Analysts say BMW's German rivals Volkswagen and Daimler are probably more at risk from such border tariffs. BMW aims to build around 150,000 cars a year at San Luis Potosi, but the 3-series isn't a big seller in the U.S. (only 70,000 were sold last year) and most of the output would be destined for other markets around the world.
Christian Ludwig, an auto analyst at Bankhaus Lampe in Düsseldorf, reckons it could cost BMW between 100 million and 300 million euros ($315 million) to scrap the project, but says "that would still be easier to absorb" than a border tax.
By contrast, Volkswagen just completed a new plant for Audi sport utility vehicles in San Jose Chiapa, and would find it more expensive to shutter it and relocate, Ludwig said. Daimler, too, faces a tense wait to see what the new administration thinks up. Freightliner in particular is dependent on its Mexico plants, Ludwig noted.

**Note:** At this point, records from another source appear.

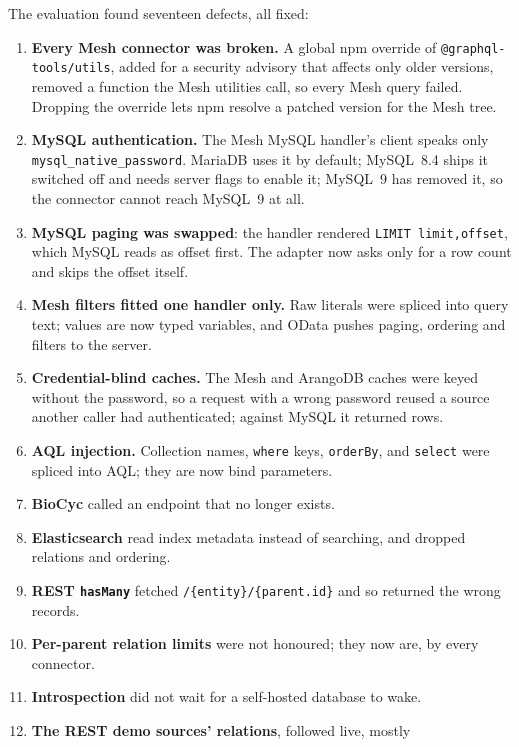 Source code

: \documentclass[sigconf,nonacm]{acmart}
\begin{document}
The evaluation found seventeen defects, all fixed:
\begin{enumerate}
  \item \textbf{Every Mesh connector was broken.}  A global npm override
        of \texttt{@graphql-tools/utils}, added for a security advisory
        that affects only older versions, removed a function the Mesh
        utilities call, so every Mesh query failed.  Dropping the
        override lets npm resolve a patched version for the Mesh tree.
  \item \textbf{MySQL authentication.}  The Mesh MySQL handler's client
        speaks only \texttt{mysql\_native\_password}.  MariaDB uses it by
        default; MySQL~8.4 ships it switched off and needs server flags
        to enable it; MySQL~9 has removed it, so the connector cannot
        reach MySQL~9 at all.
  \item \textbf{MySQL paging was swapped}: the handler rendered
        \texttt{LIMIT limit,offset}, which MySQL reads as offset first.
        The adapter now asks only for a row count and skips the offset
        itself.
  \item \textbf{Mesh filters fitted one handler only.}  Raw literals
        were spliced into query text; values are now typed variables,
        and OData pushes paging, ordering and filters to the server.
  \item \textbf{Credential-blind caches.}  The Mesh and ArangoDB caches
        were keyed without the password, so a request with a wrong
        password reused a source another caller had authenticated;
        against MySQL it returned rows.
  \item \textbf{AQL injection.}  Collection names, \texttt{where} keys,
        \texttt{orderBy}, and \texttt{select} were spliced into AQL;
        they are now bind parameters.
  \item \textbf{BioCyc} called an endpoint that no longer exists.
  \item \textbf{Elasticsearch} read index metadata instead of searching,
        and dropped relations and ordering.
  \item \textbf{REST \texttt{hasMany}} fetched
        \texttt{/\{entity\}/\{parent.id\}} and so returned the wrong
        records.
  \item \textbf{Per-parent relation limits} were not honoured; they now
        are, by every connector.
  \item \textbf{Introspection} did not wait for a self-hosted database
        to wake.
  \item \textbf{The REST demo sources' relations}, followed live, mostly

\end{enumerate}
\end{document}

The law of unintended consequences adds to the risks for Germany's big three, especially BMW. Its plant in Spartanburg, South Carolina (BMW's biggest worldwide) exports some 70% of what it produces, much of it going either back to Europe or to Asia. If Trump provokes trade counter-measures from either Japan or the EU, then exports from Spartanburg and VW's plant in Chattanooga, Tenn. could both be in the firing line.
But Trump took aim at more than just carmakers in his interview, repeating criticisms of NATO members who don't spend enough on defense and who fail to deal with terror threats, and criticising NATO itself as "obsolete." He also took another swing at the EU, which he said had become a "vehicle for Germany," and he prophesied that the U.K.'s exit would only be the first. Norbert Röttgen, a senior member of Merkel's Christian Democrats, told German public radio it was as if the concept of 'The West' didn't exist for the President-elect.
Germany's Frank-Walter Steinmeier, arriving at a regular EU meeting of foreign ministers in Brussels, said the comments had caused "astonishment and commotion," and had been received with "concern" at NATO headquarters in Brussels.
For more on Donald Trump's row with automakers over Mexican production, watch:
But it was the threat of a challenge to Germany's export champions that really appeared to strike home. In an interview with The Wall Street Journal, meanwhile, veteran Finance Minister Wolfgang Schäuble warned that "Protectionism can afford short-term advantages but is almost always damaging in the long term.” (His comments were made before Trump's interview, albeit.)
Steinmeier, for his part, said Germany is "assuming that our American partners will continue to abide by its obligations under international law and the WTO rules," a statement that inevitably drew attention to European fears that the "American partners" will do something altogether different.
Marcel Fratzscher, head of the respected DIW economic think-tank in Berlin, told Fortune Monday that Trump's criticisms – about German dominance of the EU, and about trade and migration – were not justified. "Germany contributes a lot to the EU," not least in lending its economic might to sustain the spending power of other countries in the Eurozone. Like many other prominent Germans, he saw Merkel's migration policy as the assumption of a humanitarian responsibility that others, including the U.S., had shirked.
Such differences in perspective make it clear how much harder a German-led Europe is going to have to try to get along with a new U.S. administration that won't shy from challenging its liberal principles.